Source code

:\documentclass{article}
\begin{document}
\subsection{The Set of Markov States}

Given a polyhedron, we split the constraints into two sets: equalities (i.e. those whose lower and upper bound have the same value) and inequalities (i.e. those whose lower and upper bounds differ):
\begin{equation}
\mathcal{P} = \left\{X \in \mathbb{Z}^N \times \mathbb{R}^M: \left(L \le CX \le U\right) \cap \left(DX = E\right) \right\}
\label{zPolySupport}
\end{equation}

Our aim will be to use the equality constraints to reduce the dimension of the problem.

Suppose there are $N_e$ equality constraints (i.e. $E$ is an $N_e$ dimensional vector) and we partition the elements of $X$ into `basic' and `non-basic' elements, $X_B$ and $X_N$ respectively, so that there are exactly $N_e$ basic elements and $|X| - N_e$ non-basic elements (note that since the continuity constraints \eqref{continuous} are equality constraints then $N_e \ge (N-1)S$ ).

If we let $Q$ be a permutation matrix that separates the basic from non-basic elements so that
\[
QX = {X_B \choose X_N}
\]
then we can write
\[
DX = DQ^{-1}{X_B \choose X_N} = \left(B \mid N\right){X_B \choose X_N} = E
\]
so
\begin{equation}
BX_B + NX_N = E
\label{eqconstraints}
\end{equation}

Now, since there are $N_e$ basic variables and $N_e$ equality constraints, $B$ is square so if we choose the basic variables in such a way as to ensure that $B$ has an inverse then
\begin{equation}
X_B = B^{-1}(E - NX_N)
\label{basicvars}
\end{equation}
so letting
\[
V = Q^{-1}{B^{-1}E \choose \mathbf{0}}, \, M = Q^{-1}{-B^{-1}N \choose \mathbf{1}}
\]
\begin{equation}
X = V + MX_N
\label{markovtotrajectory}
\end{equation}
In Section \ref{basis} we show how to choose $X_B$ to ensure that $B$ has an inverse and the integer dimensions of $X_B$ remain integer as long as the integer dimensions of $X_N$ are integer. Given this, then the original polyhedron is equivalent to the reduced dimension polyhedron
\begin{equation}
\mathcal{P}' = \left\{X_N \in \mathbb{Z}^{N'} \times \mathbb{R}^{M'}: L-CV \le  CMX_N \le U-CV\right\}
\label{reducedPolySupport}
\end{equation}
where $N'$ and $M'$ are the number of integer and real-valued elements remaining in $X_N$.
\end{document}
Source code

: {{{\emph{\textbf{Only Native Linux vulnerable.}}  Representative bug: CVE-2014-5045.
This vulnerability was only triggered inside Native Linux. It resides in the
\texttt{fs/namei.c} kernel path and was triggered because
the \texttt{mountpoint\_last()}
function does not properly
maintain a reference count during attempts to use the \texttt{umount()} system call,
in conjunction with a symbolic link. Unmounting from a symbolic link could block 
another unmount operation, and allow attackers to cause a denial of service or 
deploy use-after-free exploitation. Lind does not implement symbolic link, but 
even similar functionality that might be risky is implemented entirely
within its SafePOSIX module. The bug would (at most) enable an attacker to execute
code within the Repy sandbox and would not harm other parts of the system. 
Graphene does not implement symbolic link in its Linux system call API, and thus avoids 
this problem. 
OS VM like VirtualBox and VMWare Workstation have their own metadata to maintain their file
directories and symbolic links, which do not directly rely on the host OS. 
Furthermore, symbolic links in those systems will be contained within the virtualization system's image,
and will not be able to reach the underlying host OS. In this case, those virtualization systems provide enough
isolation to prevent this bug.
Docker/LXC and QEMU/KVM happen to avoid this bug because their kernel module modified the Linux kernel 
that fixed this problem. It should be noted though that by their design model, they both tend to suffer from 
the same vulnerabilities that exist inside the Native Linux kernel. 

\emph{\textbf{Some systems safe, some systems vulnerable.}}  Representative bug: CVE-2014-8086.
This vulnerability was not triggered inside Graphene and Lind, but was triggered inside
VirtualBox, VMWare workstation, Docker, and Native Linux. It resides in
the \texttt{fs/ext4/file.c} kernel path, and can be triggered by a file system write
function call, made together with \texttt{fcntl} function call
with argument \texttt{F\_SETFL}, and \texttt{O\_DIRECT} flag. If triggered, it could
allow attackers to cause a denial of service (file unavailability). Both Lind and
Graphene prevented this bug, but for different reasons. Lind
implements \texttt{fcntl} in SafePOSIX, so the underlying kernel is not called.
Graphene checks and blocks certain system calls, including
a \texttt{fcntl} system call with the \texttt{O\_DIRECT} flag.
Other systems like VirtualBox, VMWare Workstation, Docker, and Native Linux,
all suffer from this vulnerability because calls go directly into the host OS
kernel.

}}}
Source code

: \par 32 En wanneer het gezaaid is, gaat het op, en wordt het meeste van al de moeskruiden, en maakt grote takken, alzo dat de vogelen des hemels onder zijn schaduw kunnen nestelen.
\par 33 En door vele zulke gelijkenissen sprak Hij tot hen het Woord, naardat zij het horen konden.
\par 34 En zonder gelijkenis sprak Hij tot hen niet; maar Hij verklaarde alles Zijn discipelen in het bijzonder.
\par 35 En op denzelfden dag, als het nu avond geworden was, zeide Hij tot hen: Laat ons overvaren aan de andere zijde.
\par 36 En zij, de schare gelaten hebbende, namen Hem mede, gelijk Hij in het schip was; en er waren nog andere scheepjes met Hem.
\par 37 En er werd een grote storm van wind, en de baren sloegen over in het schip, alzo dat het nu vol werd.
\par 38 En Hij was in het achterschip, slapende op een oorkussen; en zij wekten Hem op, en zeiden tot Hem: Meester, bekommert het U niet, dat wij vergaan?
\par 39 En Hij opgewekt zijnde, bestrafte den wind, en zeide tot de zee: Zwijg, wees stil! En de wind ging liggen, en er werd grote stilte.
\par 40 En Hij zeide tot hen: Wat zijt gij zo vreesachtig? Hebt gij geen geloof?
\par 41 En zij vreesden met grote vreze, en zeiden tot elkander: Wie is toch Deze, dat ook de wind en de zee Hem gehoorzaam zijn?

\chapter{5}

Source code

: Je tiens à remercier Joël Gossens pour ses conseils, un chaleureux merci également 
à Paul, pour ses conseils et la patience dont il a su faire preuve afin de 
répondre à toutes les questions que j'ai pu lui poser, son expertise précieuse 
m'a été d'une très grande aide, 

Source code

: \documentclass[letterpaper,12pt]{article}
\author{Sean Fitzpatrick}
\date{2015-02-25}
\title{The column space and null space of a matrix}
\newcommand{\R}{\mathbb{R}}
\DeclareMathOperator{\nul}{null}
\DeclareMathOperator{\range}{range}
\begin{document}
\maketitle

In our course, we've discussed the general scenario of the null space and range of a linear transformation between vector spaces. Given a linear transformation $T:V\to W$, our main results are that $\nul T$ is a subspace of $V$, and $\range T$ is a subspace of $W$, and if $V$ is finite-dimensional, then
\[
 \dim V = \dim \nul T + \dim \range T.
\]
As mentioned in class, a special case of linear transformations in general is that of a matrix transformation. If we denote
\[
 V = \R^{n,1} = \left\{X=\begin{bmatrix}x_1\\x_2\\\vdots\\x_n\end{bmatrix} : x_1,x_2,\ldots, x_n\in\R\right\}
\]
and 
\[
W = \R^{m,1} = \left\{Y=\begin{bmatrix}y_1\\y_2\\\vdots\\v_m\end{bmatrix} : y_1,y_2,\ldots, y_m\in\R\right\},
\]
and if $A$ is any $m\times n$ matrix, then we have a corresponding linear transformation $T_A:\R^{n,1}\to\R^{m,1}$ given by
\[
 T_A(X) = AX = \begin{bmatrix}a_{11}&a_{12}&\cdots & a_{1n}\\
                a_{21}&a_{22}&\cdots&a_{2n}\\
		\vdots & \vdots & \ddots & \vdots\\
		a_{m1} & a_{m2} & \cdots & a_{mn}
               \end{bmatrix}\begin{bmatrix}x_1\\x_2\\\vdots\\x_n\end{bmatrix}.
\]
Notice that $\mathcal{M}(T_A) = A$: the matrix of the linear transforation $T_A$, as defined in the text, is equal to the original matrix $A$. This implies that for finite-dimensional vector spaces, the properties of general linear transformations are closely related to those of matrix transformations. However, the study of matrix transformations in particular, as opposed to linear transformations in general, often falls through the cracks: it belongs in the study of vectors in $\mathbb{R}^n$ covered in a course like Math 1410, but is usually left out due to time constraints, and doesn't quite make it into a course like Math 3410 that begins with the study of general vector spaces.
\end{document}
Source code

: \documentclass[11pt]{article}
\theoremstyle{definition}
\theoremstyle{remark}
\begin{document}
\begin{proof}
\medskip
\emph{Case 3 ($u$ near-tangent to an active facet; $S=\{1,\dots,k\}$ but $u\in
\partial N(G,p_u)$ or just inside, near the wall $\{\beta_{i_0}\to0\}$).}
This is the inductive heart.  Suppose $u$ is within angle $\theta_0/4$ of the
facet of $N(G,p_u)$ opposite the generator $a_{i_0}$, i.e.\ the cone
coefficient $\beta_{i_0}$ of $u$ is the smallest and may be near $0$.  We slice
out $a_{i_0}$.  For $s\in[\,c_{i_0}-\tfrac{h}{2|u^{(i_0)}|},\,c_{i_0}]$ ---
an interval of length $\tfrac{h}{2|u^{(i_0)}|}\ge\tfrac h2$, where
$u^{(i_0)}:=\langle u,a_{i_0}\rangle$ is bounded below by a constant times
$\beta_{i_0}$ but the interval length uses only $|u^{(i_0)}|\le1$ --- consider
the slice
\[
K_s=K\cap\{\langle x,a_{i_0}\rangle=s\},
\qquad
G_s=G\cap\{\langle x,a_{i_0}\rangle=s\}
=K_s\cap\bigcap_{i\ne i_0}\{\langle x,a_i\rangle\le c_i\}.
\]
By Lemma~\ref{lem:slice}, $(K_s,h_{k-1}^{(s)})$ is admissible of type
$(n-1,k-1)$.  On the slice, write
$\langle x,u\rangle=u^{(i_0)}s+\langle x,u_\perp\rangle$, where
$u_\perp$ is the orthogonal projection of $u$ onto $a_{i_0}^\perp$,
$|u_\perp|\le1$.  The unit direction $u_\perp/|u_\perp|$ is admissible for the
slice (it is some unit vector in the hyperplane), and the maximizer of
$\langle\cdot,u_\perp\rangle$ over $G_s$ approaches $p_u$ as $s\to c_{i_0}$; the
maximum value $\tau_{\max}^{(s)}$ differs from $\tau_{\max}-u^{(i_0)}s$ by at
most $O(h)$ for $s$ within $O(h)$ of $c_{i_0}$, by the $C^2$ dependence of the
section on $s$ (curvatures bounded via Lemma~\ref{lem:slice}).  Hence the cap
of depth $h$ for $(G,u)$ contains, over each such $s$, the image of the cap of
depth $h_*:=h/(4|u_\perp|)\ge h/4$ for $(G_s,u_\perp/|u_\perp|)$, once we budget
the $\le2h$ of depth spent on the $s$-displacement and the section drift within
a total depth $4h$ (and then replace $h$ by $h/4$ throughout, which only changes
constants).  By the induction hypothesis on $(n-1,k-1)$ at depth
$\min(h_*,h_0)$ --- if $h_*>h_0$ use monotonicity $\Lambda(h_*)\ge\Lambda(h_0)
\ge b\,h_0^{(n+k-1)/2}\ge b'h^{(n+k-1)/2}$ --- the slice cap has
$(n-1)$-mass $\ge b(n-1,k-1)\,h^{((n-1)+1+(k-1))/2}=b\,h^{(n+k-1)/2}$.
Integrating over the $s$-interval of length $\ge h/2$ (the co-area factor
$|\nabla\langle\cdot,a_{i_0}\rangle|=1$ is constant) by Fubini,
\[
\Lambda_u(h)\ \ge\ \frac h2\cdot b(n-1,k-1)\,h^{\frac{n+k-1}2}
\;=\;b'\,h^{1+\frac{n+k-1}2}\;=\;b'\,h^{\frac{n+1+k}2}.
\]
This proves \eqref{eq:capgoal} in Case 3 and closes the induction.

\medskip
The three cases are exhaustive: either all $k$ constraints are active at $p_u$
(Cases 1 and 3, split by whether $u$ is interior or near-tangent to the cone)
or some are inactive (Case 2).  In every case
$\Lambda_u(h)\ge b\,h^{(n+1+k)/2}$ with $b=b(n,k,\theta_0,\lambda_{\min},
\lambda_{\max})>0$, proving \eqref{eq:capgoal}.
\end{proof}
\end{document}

=======

* **AIM OF THE EXERCISE**: Print only what lies in the material above starting at the line with "Our aim will" and ending at the line with "where $N'$ and", every line exactly as given.

* **ANSWER SPACE**:
Our aim will be to use the equality constraints to reduce the dimension of the problem.

Suppose there are $N_e$ equality constraints (i.e. $E$ is an $N_e$ dimensional vector) and we partition the elements of $X$ into `basic' and `non-basic' elements, $X_B$ and $X_N$ respectively, so that there are exactly $N_e$ basic elements and $|X| - N_e$ non-basic elements (note that since the continuity constraints \eqref{continuous} are equality constraints then $N_e \ge (N-1)S$ ).

If we let $Q$ be a permutation matrix that separates the basic from non-basic elements so that
\[
QX = {X_B \choose X_N}
\]
then we can write
\[
DX = DQ^{-1}{X_B \choose X_N} = \left(B \mid N\right){X_B \choose X_N} = E
\]
so
\begin{equation}
BX_B + NX_N = E
\label{eqconstraints}
\end{equation}

Now, since there are $N_e$ basic variables and $N_e$ equality constraints, $B$ is square so if we choose the basic variables in such a way as to ensure that $B$ has an inverse then
\begin{equation}
X_B = B^{-1}(E - NX_N)
\label{basicvars}
\end{equation}
so letting
\[
V = Q^{-1}{B^{-1}E \choose \mathbf{0}}, \, M = Q^{-1}{-B^{-1}N \choose \mathbf{1}}
\]
\begin{equation}
X = V + MX_N
\label{markovtotrajectory}
\end{equation}
In Section \ref{basis} we show how to choose $X_B$ to ensure that $B$ has an inverse and the integer dimensions of $X_B$ remain integer as long as the integer dimensions of $X_N$ are integer. Given this, then the original polyhedron is equivalent to the reduced dimension polyhedron
\begin{equation}
\mathcal{P}' = \left\{X_N \in \mathbb{Z}^{N'} \times \mathbb{R}^{M'}: L-CV \le  CMX_N \le U-CV\right\}
\label{reducedPolySupport}
\end{equation}
where $N'$ and $M'$ are the number of integer and real-valued elements remaining in $X_N$.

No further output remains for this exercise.